Your response should consist of every entry, unchanged.

[Records to process — start]

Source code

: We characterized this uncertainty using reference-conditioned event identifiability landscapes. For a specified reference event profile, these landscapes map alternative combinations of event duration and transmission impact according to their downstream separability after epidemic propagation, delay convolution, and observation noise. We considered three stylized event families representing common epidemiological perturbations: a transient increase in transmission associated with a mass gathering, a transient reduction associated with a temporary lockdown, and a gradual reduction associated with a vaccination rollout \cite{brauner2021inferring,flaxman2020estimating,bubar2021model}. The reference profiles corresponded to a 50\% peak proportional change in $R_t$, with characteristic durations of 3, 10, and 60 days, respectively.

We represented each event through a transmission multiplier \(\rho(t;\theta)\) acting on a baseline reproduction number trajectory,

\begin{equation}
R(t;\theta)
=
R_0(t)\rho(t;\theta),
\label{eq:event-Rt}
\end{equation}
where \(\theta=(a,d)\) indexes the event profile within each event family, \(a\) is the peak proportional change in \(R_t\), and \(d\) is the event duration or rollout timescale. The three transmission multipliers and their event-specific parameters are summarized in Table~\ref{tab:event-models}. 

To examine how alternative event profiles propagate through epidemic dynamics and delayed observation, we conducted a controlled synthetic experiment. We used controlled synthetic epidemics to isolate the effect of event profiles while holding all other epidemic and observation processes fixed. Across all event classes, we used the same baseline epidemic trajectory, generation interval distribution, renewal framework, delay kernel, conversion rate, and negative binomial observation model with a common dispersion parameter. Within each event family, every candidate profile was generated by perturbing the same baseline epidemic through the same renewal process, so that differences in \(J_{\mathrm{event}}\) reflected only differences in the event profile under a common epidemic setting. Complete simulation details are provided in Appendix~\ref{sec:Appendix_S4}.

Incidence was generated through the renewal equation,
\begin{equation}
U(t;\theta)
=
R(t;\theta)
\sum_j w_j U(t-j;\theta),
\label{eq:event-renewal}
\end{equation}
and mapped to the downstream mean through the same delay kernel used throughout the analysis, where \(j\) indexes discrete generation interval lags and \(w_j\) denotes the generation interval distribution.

[Records to process — finish]

Response area:
Source code

: We characterized this uncertainty using reference-conditioned event identifiability landscapes. For a specified reference event profile, these landscapes map alternative combinations of event duration and transmission impact according to their downstream separability after epidemic propagation, delay convolution, and observation noise. We considered three stylized event families representing common epidemiological perturbations: a transient increase in transmission associated with a mass gathering, a transient reduction associated with a temporary lockdown, and a gradual reduction associated with a vaccination rollout \cite{brauner2021inferring,flaxman2020estimating,bubar2021model}. The reference profiles corresponded to a 50\% peak proportional change in $R_t$, with characteristic durations of 3, 10, and 60 days, respectively.

We represented each event through a transmission multiplier \(\rho(t;\theta)\) acting on a baseline reproduction number trajectory,

\begin{equation}
R(t;\theta)
=
R_0(t)\rho(t;\theta),
\label{eq:event-Rt}
\end{equation}
where \(\theta=(a,d)\) indexes the event profile within each event family, \(a\) is the peak proportional change in \(R_t\), and \(d\) is the event duration or rollout timescale. The three transmission multipliers and their event-specific parameters are summarized in Table~\ref{tab:event-models}. 

To examine how alternative event profiles propagate through epidemic dynamics and delayed observation, we conducted a controlled synthetic experiment. We used controlled synthetic epidemics to isolate the effect of event profiles while holding all other epidemic and observation processes fixed. Across all event classes, we used the same baseline epidemic trajectory, generation interval distribution, renewal framework, delay kernel, conversion rate, and negative binomial observation model with a common dispersion parameter. Within each event family, every candidate profile was generated by perturbing the same baseline epidemic through the same renewal process, so that differences in \(J_{\mathrm{event}}\) reflected only differences in the event profile under a common epidemic setting. Complete simulation details are provided in Appendix~\ref{sec:Appendix_S4}.

Incidence was generated through the renewal equation,
\begin{equation}
U(t;\theta)
=
R(t;\theta)
\sum_j w_j U(t-j;\theta),
\label{eq:event-renewal}
\end{equation}
and mapped to the downstream mean through the same delay kernel used throughout the analysis, where \(j\) indexes discrete generation interval lags and \(w_j\) denotes the generation interval distribution.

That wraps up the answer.